It started not with a whimper but a bang. My first Xperia XZ2 unit had issues. So did a second. They were pre-production models, as many review units were, but I held off reviewing the phone until I knew I was using the same hardware and software that would ship to consumers.
I may not insist on that same handicap for other models, but the Xperia XZ2, like all Sony phones, needs a booster. They’re at an inherent disadvantage — one of Sony’s own making, mind you — because of lean distribution and, until recently, hardware limitations.
So when the Xperia XZ2 went on sale in April for $799, I knew I had to wait. The early adopters would pick it up anyway, but the masses, unsure what to do in a market awash in competitive devices, would likely sit. And wait.
Wait for the early bugs to be fixed. Wait for the inevitable price drop.
And now, in mid-June, we have our first major price drop, to $699 USD, along with a couple important bug fixes. Do these things make the Xperia XZ2 worthy of your time? And does it stand out in a very crowded market?
Sony Xperia XZ2
Price: $699 on promotion ($799 MSRP)
Bottom line: Sony has made a beautiful phone that fails to stand out in a very crowded smartphone market. Even at $699 unlocked, it doesn’t offer great value.
- Excellent performance
- Sony’s software impresses
- Lovely design and solid all-glass construction
- Camera takes great photos, even in low light, and dedicated shutter button is so, so useful
- Sony’s Dynamic Vibration Engine is super cool
- Sony’s camera app feels slow and dated
- Lacks software niceties like face unlock and fingerprint gestures
- Phone is incredibly, disastrously slippery
- Not available at U.S. carriers & no Verizon/Sprint support
- It’s very thick and heavy
See at Amazon
Sony Xperia XZ2 What’s great
|Operating System||Android 8.0 Oreo|
|Display||5.7-inch LCD, 2160x1080Gorilla Glass 5 18:9 aspect ratio|
|Processor||Snapdragon 845 64-bitAdreno 630|
|Expandable||microSD up to 400GB|
|Rear Camera||19MP Exmor RS, hybrid AF960FPS FHD slow-mo, 4K HDR video|
|Front Camera||5MP f/2.2 23mm wide-angle|
|Connectivity||Wi-Fi 802.11ac, Bluetooth 5.0 + LE , NFC, USB 3.1, GPS|
|Charging||USB-CQuick Charge 3.0Qnovo Adaptive Charging Qi wireless charging|
|Sound||Stereo S-Force front speakers|
|Security||Rear fingerprint sensor|
|Dimensions||153 x 72 x 11.1mm|
|Network||1.2Gbps (Cat18 LTE)|
|Colors||Liquid Black, Liquid Silver, Deep Green, Ash Pink|
|Price||$699 (at publishing)|
The Xperia XZ2, like the smaller XZ2 Compact (which I love), feels much more modern and inviting than its Z, X, or XZ predecessors (my goodness Sony has made a lot of phones in the past few years). The gentle curvature of the glass somewhat obscures a fairly stout frame, but it lends the phone an organic warmth that I really enjoy looking at.

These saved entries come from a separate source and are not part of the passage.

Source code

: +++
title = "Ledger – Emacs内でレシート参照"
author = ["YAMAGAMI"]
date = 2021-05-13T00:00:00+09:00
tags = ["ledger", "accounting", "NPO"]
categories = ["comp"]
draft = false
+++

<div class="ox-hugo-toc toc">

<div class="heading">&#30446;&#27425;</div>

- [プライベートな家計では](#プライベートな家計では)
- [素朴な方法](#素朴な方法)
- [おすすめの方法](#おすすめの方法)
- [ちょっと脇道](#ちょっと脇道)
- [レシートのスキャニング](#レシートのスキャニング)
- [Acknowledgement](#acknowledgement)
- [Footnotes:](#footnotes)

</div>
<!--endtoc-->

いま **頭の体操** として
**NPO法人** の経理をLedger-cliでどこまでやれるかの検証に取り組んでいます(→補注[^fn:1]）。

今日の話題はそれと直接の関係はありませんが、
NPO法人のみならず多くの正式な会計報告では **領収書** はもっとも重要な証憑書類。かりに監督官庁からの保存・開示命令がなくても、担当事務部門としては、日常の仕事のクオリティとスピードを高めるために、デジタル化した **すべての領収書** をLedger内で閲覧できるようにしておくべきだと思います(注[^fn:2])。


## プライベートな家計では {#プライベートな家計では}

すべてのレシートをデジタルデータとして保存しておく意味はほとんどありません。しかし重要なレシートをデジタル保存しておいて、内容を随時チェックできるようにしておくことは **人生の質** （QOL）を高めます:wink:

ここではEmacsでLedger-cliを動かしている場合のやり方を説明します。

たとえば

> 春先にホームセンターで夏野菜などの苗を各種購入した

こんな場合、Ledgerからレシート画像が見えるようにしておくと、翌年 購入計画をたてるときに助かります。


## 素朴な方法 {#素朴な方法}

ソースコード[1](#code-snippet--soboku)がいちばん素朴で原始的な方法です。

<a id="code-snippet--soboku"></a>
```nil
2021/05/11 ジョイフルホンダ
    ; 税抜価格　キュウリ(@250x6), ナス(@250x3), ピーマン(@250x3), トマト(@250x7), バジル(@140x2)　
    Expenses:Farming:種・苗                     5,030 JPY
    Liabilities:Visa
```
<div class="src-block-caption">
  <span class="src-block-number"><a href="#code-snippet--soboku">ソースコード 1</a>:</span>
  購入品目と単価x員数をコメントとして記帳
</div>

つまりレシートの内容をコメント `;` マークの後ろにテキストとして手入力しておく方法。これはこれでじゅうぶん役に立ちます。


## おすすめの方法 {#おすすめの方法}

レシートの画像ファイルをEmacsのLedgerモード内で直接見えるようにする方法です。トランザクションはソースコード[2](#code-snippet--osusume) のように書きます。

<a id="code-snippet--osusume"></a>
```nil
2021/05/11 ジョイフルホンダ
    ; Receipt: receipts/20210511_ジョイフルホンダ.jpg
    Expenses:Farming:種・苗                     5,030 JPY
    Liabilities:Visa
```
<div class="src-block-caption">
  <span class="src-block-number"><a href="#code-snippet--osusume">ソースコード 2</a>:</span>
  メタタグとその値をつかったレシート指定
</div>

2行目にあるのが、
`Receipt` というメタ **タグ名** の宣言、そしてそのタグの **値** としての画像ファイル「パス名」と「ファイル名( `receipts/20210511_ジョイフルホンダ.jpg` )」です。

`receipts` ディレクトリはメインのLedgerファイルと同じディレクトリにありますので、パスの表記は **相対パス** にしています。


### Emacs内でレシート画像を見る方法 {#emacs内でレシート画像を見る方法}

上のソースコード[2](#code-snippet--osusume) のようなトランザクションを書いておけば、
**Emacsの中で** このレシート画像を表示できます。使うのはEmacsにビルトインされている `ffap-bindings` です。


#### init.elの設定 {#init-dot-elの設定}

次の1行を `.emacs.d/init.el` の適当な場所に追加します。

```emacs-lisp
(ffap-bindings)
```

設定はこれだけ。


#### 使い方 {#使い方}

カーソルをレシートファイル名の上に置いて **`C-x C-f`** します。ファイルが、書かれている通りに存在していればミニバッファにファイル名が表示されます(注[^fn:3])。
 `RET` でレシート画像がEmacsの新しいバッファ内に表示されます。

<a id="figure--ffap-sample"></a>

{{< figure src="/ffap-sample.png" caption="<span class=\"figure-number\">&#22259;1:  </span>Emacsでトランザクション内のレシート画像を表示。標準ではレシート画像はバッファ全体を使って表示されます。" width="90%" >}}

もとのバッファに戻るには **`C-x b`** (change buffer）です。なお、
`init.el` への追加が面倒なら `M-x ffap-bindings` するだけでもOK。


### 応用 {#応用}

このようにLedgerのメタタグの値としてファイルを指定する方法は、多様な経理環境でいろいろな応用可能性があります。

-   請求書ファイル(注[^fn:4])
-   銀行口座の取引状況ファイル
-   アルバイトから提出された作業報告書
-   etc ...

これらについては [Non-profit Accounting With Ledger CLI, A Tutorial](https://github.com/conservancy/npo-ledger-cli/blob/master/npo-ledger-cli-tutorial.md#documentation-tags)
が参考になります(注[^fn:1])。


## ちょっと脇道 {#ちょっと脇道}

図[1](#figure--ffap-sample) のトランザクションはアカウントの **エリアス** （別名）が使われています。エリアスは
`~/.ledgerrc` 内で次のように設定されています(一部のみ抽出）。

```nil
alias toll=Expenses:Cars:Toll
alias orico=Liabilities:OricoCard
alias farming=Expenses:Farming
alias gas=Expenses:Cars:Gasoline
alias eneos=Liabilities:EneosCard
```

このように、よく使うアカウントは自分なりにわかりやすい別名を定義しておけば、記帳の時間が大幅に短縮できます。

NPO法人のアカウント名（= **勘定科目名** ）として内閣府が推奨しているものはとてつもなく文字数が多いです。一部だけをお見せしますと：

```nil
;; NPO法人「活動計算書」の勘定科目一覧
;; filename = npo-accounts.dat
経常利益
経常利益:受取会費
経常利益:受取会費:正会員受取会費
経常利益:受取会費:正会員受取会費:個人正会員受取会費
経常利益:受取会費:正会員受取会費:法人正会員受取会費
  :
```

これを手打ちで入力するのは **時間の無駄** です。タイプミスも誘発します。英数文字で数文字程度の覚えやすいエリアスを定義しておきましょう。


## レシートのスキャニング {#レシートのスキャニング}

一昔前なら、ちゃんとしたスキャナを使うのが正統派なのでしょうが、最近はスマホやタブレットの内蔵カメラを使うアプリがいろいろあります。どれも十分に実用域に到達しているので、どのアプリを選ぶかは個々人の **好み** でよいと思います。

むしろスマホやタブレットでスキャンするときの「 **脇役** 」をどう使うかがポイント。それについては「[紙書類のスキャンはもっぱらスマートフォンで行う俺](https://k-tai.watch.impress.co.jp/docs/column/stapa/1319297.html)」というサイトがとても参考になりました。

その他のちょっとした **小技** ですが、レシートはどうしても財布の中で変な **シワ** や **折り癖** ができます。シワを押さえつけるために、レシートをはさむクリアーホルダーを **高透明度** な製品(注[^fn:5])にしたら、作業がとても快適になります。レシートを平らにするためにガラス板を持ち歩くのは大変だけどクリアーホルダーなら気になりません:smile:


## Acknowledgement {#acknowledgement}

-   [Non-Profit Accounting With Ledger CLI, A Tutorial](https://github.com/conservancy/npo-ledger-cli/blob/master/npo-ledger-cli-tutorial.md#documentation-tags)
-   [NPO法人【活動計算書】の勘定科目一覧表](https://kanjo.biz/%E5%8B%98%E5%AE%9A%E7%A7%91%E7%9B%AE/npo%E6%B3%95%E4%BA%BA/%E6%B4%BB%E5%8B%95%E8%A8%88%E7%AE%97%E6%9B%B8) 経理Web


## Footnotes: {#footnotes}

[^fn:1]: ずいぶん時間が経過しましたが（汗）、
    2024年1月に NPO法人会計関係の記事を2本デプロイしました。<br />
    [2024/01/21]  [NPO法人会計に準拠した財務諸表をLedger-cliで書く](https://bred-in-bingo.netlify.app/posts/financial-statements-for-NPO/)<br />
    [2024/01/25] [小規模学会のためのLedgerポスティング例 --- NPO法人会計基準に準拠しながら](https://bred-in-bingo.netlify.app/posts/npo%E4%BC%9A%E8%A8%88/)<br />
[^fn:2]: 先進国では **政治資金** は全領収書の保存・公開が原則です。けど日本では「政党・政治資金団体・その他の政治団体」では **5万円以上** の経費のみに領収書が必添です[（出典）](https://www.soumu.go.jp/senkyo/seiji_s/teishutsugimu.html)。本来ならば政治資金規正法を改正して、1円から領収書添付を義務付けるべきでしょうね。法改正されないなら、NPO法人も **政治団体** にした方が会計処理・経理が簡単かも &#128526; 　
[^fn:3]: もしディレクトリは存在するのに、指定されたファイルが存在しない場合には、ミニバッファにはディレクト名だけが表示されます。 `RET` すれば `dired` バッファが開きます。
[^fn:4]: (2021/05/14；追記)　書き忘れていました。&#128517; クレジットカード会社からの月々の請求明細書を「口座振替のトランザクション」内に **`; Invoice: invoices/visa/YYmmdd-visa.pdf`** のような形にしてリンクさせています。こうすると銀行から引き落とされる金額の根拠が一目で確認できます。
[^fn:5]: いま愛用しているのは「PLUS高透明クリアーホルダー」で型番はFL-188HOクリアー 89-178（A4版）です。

Sony’s always emphasized symmetry, sometimes to its detriment, but in a sea of notched and off-kilter smartphones, this one stands out as being deliberately even.
The 1080p display is elongated to a 2:1 aspect ratio, and while the panel won’t win awards for fidelity, it hits the high marks of a flagship, including HDR10 support (on Netflix and Amazon Prime), and an array of color gamut tweaks to suit everyone’s tastes.
The screen is bordered by slight, but very present, bezels, affording Sony the opportunity to improve its already-great S-Force stereo speakers. These speakers are incredible; they’re loud and full for a smartphone, and don’t distort at high volumes. They’re exactly the kind of showcase one expects for a phone that promotes entertainment.
Sony’s audio prowess extends to the headphone-wearing crowd, too. Despite lacking a headphone jack, Sony’s audio settings are plentiful and diverse, with an array of manual equalizer options (including virtual surround sound options of dubious merit) that do make a difference.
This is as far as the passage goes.